What to work on: Beginning with the line that holds "web forms v2" in the data below, give again every line through the one that holds "for web form designer", exactly as written.

Stored data entries:
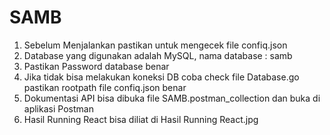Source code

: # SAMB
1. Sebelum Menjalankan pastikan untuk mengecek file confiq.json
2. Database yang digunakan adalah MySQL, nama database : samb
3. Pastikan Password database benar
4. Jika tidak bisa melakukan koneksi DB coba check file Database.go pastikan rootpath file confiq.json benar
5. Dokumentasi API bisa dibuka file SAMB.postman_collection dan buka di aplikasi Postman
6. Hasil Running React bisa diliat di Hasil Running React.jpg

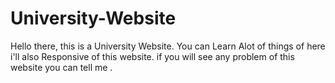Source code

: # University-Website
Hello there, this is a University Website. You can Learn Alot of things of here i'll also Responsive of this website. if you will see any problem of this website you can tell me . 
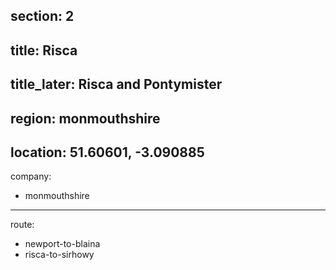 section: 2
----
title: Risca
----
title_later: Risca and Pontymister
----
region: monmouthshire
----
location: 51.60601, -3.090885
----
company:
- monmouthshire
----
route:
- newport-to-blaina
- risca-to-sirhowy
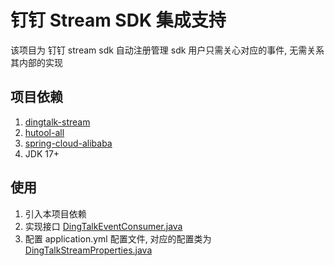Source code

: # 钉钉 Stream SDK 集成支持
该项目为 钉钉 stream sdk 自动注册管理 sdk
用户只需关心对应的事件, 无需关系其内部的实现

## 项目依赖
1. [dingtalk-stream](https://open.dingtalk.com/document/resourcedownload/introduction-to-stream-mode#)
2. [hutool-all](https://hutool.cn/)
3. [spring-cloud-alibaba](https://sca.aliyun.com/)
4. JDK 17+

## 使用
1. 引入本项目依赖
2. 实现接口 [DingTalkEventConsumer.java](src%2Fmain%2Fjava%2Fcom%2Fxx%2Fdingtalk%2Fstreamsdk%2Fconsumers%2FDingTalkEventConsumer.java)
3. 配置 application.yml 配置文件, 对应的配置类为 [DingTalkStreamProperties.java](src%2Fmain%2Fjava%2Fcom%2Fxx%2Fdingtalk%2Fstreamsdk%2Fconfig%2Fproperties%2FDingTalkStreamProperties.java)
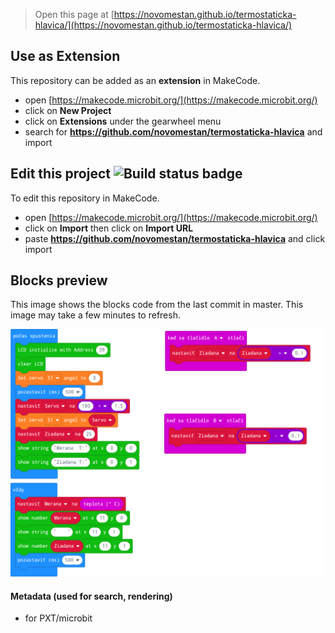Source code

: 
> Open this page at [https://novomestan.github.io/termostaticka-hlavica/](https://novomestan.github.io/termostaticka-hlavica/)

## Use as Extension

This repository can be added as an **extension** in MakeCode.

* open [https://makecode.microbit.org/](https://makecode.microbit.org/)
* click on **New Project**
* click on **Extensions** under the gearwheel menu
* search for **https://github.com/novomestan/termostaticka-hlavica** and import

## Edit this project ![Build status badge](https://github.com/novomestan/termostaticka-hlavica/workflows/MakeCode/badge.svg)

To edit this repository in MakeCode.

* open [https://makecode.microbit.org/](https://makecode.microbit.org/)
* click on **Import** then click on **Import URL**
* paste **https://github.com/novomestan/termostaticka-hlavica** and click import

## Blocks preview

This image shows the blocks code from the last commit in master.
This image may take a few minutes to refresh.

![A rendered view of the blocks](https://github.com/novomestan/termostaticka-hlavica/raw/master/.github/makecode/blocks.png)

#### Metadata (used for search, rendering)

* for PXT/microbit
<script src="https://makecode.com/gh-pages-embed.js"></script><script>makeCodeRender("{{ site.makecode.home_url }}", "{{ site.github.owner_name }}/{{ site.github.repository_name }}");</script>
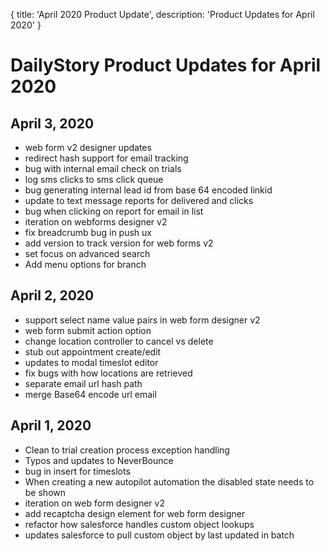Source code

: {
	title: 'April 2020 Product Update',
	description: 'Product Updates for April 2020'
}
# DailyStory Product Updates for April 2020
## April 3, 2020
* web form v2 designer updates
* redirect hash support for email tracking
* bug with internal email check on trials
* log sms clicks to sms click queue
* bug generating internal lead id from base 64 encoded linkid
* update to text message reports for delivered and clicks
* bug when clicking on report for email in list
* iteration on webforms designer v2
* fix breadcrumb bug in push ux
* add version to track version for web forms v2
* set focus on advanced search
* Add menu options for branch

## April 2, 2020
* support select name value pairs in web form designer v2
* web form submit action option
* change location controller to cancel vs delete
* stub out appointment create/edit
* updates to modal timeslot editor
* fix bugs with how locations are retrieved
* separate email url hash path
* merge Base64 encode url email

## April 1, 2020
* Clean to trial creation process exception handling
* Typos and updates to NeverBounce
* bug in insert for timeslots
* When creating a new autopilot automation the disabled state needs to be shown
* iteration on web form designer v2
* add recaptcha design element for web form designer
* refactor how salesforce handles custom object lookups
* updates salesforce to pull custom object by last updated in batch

Final answer:
* add version to track version for web forms v2
* set focus on advanced search
* Add menu options for branch

## April 2, 2020
* support select name value pairs in web form designer v2
* web form submit action option
* change location controller to cancel vs delete
* stub out appointment create/edit
* updates to modal timeslot editor
* fix bugs with how locations are retrieved
* separate email url hash path
* merge Base64 encode url email

## April 1, 2020
* Clean to trial creation process exception handling
* Typos and updates to NeverBounce
* bug in insert for timeslots
* When creating a new autopilot automation the disabled state needs to be shown
* iteration on web form designer v2
* add recaptcha design element for web form designer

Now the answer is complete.